Je m'appelle Sangha Dia, mais à Algarrobo, on me connaît sous le nom de Dicke. Je suis né à Médina Dakar, un petit village dans la région nord du Sénégal, connue sous le nom de Louga. Là-bas, la plupart des familles travaillent la terre : les enfants font un peu de tout en fonction de leurs capacités, les femmes se consacrent principalement aux tâches ménagères bien qu'elles participent également aux travaux agricoles, et les hommes accomplissent les tâches les plus physiques. Nous cultivons pour nous nourrir et s'il y a des restes, nous les vendons pour acheter d'autres biens que nous ne pouvons pas produire.
J'ai rencontré Daour, mon épouse actuelle, à 34 ans. Très vite, nous avons été parents de Fatou et Sini, et nous avons voulu une vie meilleure pour nos filles. Nous étions conscients des risques que supposait un voyage en bateau vers l'Europe, mais nous nous devions d'essayer. Normalement, les gens pensent que la partie la plus risquée de ce voyage est de traverser la « frontière de sel ». Mais avant d'arriver à cette étape, nous devons faire face à des mois de vie miséreuse au Maroc, dans mon cas huit mois, jusqu'à trouver enfin la possibilité de traverser le détroit de Gibraltar. Pendant les mois où je suis resté à Tanger, j'ai réussi à survivre grâce à la charité des habitants, car il n'y avait aucune possibilité de travail ni de logement.
Ma première tentative de traverser le Détroit a été un échec, car les mafias m'ont volé tout ce que je possédais à ce moment-là. J'ai finalement atteint la côte de Barbate (Cadix) en 2004, par une très silencieuse nuit d'été. Nous avons été pris en charge par la Croix-Rouge sur la plage et je me suis retrouvé dans un camp pour immigrés clandestins pendant 21 jours. Une fois en Espagne, si l'on n'a pas de papiers, le gouvernement nous demande 3 ans de résidence dans le pays pour régulariser notre situation. Ce que l'on obtient grâce à un pré-contrat signé avec un employeur, à temps plein pendant au moins un an. Cela est pratiquement impossible pour quelqu'un qui ne connaît pas la culture ni la langue du pays et qui, en plus, n'a pas de papiers. Je me suis rendu à Algarrobo à la recherche de mon cousin Mamadú, qui m'a accueilli chez lui. Je me suis rapidement mis à travailler dans la vente ambulante de CD et DVD, ma famille avait besoin d'argent. C'est le métier le plus courant des Sénégalais qui arrivent en Espagne, mais il comporte des risques, notamment la prison. Et je m'y suis retrouvé enfermé pendant 8 mois.

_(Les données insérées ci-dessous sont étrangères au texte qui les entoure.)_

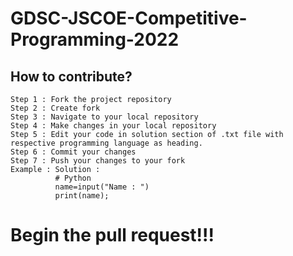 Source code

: # GDSC-JSCOE-Competitive-Programming-2022
## How to contribute?
    
    Step 1 : Fork the project repository
    Step 2 : Create fork
    Step 3 : Navigate to your local repository
    Step 4 : Make changes in your local repository
    Step 5 : Edit your code in solution section of .txt file with respective programming language as heading. 
    Step 6 : Commit your changes
    Step 7 : Push your changes to your fork
    Example : Solution :
              # Python  
              name=input("Name : ")
              print(name);  

# Begin the pull request!!!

En sortant de prison, j'ai compris que je devais m'intégrer, apprendre l'espagnol et trouver des emplois qui m'offriraient de nouvelles opportunités. La première étape a été de m'impliquer avec l'ONG Málaga Acoge, qui offrait aux immigrés comme moi qui n'avions pas de papiers la possibilité d'obtenir des droits. C'est là-bas que j'ai rencontré Pedro, mon ami et associé. Il a toujours consacré une partie de sa vie à l'action sociale. Ses cours d'espagnol étaient bien plus que de la grammaire et du vocabulaire car dans sa façon de nous enseigner, il y avait de la compréhension, de l'empathie et un engagement pour nous aider. Je ne sais pas comment cela est arrivé, mais Pedro a décidé de faire un pas de plus pour me soutenir. Il m'a donné du travail dans son potager et il a impliqué son fils (qui s'appelle également Pedro) pour qu'une entreprise puisse m'offrir un contrat officiel qui me donnerait la possibilité d'obtenir la résidence.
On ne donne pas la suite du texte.